Yes. Again, one of the benefits of relaxing some of those ACID properties and dealing with simple, aggregate oriented data - as you get in a key-value store or a column-orientated database - it makes it very, very easy to distribute that data and provide for very, very large horizontal scalability. With Neo4j today, it’s not so easy to distribute the graph data. We cluster, so Neo4j is a clustered database product, but every instance in that cluster has a full copy of the dataset. So, actually distributing the data across machine boundaries and querying across machine boundaries is a really, really tricky problem to solve in the general case. We know for sure that by far the best performance when you are creating and querying a graph structure is going to be achieved when you can work within the context of a single machine boundary; you know, within the context of a single machine. The ACID requirements, and the fact that we are dealing with an intrinsically connected structure, means it makes it more difficult for us to easily distribute that data across different machines. At the same time, we get the benefits of working locally within a single instance when we are satisfying a request and that can give us orders of magnitude improved performance over the equivalent kind of query in a relational database.

Charles: And the data replication itself is master-slave, I think.

Yes.

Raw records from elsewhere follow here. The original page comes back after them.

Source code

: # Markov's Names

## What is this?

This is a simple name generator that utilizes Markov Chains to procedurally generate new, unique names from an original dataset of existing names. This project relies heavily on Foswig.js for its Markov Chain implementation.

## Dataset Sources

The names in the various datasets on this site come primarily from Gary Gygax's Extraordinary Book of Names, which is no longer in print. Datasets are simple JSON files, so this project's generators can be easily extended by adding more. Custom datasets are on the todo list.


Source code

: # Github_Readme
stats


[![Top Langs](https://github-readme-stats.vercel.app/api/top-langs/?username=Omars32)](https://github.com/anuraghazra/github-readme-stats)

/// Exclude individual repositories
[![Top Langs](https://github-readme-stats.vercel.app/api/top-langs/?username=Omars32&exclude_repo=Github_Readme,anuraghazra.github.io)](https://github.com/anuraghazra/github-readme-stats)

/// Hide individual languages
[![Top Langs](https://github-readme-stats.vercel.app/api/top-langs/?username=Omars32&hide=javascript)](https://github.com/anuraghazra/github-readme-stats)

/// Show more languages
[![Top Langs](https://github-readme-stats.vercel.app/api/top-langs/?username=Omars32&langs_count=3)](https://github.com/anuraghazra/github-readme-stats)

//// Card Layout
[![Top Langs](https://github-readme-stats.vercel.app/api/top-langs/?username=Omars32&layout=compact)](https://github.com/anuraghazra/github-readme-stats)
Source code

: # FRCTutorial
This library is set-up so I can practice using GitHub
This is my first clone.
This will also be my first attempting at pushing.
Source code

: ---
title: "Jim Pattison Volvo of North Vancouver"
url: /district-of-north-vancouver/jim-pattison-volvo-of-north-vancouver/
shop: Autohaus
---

So, we have a cluster of machines and one of those machines at any point in time will be acting as the master and coordinating all of the rights to the system, and then the other ma-chines will be serving as slaves and polling at frequent intervals, and pulling across recent tran-sactions and applying them locally. This means that if you write directly to the master, by the time the control returns to the client, that’s immediately consistent with regard to that particular interaction; but the overall system is eventually consistent, in the order of milliseconds. So you can configure that with a polling interval, but there is that window of eventual consistency where the slaves are pulling across the recent transactions and catching up.

8.Do you have any upper limit on the number of slaves that you can have?

I think we are probably talking here in terms of clusters in single digit, perhaps just touching the double digits. I’ve spun up clusters of 30-40 instances, but I only know of customers who have instances of 11-12 or so. But we are talking those kind of numbers.

9.We talked earlier on in the conversation about Facebook as an example of a use case. I’d like to look at some other examples. So, route finding and logistics I guess is one for you, is it?

Route finding goes back to the roots of graph theory itself: discovering routes and shortest routes through the system; so being able to calculate routes on a transport network, for example, this is one of the ways that graph databases and Neo4j is being employed today. In fact, the largest parcel network in Europe is using Neo4j today to route all of the parcels through that network; there are 2,000, at peak time 3,000, parcels per second entering the network, at post offices and other delivery centers. And at that point in time they have a window of up to a second to calculate the most effective or efficient route through the parcel network to the ultimate destination; because the parcel is actually travelling down a chute and at the bottom of the chute it’s going to get switched one way or the other depending on where we think it should be headed.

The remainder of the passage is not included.